INTRODUCTION
Gynecomastia refers to an abnormal and evident
increase in the volume of male breast, mimicking
that of females [1,2]. The development of such
feminine breast shape in gynecomastia patients
severely affects social life and may cause significant
emotional distress and embarrassment, particularly
in adolescents and young men [3].
Regarding to the etiological factors, gynecomastia
could be either physiological, or pathological
on the basis of endocrinal imbalance, and when
no specific cause could be found, it is diagnosed
by exclusion as idiopathic, which is being the most
common one [1]. Gynecomastia is considered as
the most common benign problem affecting male
breast, it occurs in about 30% of middle-aged males
and increases with old age due to decline in testosterone
level [4]. Also gynecomastia could be
categorized to (true) when excess glandular tissue
predominates, pseudo-gynecomastia in case of
excess adipose tissue, or (mixed type) [5].
Spontaneous regression or an effective nonsurgical
treatment is only theoretically possible in
early gynecomastia induced by pubertal hormonal
fluctuation with recent glandular proliferation,
which has not produced any skin ptosis [6]. In
persistent longstanding cases for over a year, irreversible
process of fibrosis and hyalinization of
the loose peri-ductal tissue and the surrounding
stroma causing a glandular hypertrophy, which
once it has established in it cannot regress [7], and
so in most cases it requires surgical treatment.

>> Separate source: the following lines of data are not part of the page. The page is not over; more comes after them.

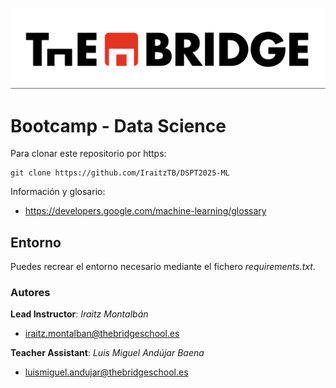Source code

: ![The Bridge](./assets/img/TheBridge_logo.png)

# Bootcamp - Data Science

Para clonar este repositorio por https:

```
git clone https://github.com/IraitzTB/DSPT2025-ML
```

Información y glosario:

- https://developers.google.com/machine-learning/glossary

## Entorno

Puedes recrear el entorno necesario mediante el fichero _requirements.txt_.

### Autores

**Lead Instructor**: *Iraitz Montalbán*

- iraitz.montalban@thebridgeschool.es

**Teacher Assistant**: *Luis Miguel Andújar Baena*

- luismiguel.andujar@thebridgeschool.es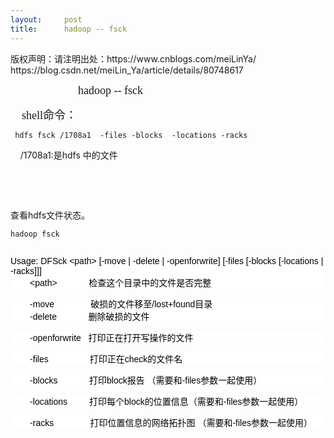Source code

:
 ```yaml
---
layout:     post
title:      hadoop -- fsck
---
```

<div id="article_content" class="article_content clearfix csdn-tracking-statistics" data-pid="blog" data-mod="popu_307" data-dsm="post">
								<div class="article-copyright">
					版权声明：请注明出处：https://www.cnblogs.com/meiLinYa/					https://blog.csdn.net/meiLin_Ya/article/details/80748617				</div>
								            <link rel="stylesheet" href="https://csdnimg.cn/release/phoenix/template/css/ck_htmledit_views-f76675cdea.css">
						<div class="htmledit_views" id="content_views">
                <p><span style="font-family:SimHei;font-size:18px;">                        hadoop -- fsck</span></p><p><span style="font-family:SimHei;font-size:18px;">    shell命令：</span></p><pre><code class="language-html"> hdfs fsck /1708a1  -files -blocks  -locations -racks</code></pre><p>    /1708a1:是hdfs 中的文件</p><p>    <img src="https://img-blog.csdn.net/20180620170247839?watermark/2/text/aHR0cHM6Ly9ibG9nLmNzZG4ubmV0L21laUxpbl9ZYQ==/font/5a6L5L2T/fontsize/400/fill/I0JBQkFCMA==/dissolve/70" alt=""><br></p><p><br></p><p>查看hdfs文件状态。</p><pre><code class="language-html">hadoop fsck</code></pre><p><img src="https://img-blog.csdn.net/20180620170540371?watermark/2/text/aHR0cHM6Ly9ibG9nLmNzZG4ubmV0L21laUxpbl9ZYQ==/font/5a6L5L2T/fontsize/400/fill/I0JBQkFCMA==/dissolve/70" alt=""><br></p><p></p><p style="margin-bottom:0px;color:rgb(0,0,0);font-family:Helvetica, Tahoma, Arial, sans-serif;font-size:14px;text-align:left;background-color:rgb(255,255,255);">Usage: DFSck &lt;path&gt; [-move | -delete | -openforwrite] [-files [-blocks [-locations | -racks]]]<br>        &lt;path&gt;             检查这个目录中的文件是否完整</p><p style="margin-bottom:0px;color:rgb(0,0,0);font-family:Helvetica, Tahoma, Arial, sans-serif;font-size:14px;text-align:left;background-color:rgb(255,255,255);">        -move               破损的文件移至/lost+found目录<br>        -delete             删除破损的文件</p><p style="margin-bottom:0px;color:rgb(0,0,0);font-family:Helvetica, Tahoma, Arial, sans-serif;font-size:14px;text-align:left;background-color:rgb(255,255,255);">        -openforwrite   打印正在打开写操作的文件</p><p style="margin-bottom:0px;color:rgb(0,0,0);font-family:Helvetica, Tahoma, Arial, sans-serif;font-size:14px;text-align:left;background-color:rgb(255,255,255);">        -files                 打印正在check的文件名</p><p style="margin-bottom:0px;color:rgb(0,0,0);font-family:Helvetica, Tahoma, Arial, sans-serif;font-size:14px;text-align:left;background-color:rgb(255,255,255);">        -blocks             打印block报告 （需要和-files参数一起使用）</p><p style="margin-bottom:0px;color:rgb(0,0,0);font-family:Helvetica, Tahoma, Arial, sans-serif;font-size:14px;text-align:left;background-color:rgb(255,255,255);">        -locations         打印每个block的位置信息（需要和-files参数一起使用）</p><p style="margin-bottom:0px;color:rgb(0,0,0);font-family:Helvetica, Tahoma, Arial, sans-serif;font-size:14px;text-align:left;background-color:rgb(255,255,255);">        -racks               打印位置信息的网络拓扑图 （需要和-files参数一起使用）</p><br>            </div>
                </div>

The challenging issues in high grades of gynecomastia
with large ptotic breasts are the presence
of excess redundant skin, hypertrophied glandular
tissue, and abundant adipose tissue. In such cases,
this skin has lost its elastic properties, mainly skin
retraction, while the excess glandular tissue is
located mainly subjacent to nipple areola complex
[NAC] which is firmer than the surrounding fatty
tissue, resulting in distended and displaced NAC
[8,9].
The ideal surgical approach aimed not only to
reduce the breast mound size but also to obtain an
accepted breast shape and restore masculine chest
contour by resecting excessive glandular tissue,
fatty tissue and excess skin, reducing and adequately
relocating the NAC, and removing the submammary
fold while avoiding residual unsightly
postoperative scarring to the chest [9,10,11].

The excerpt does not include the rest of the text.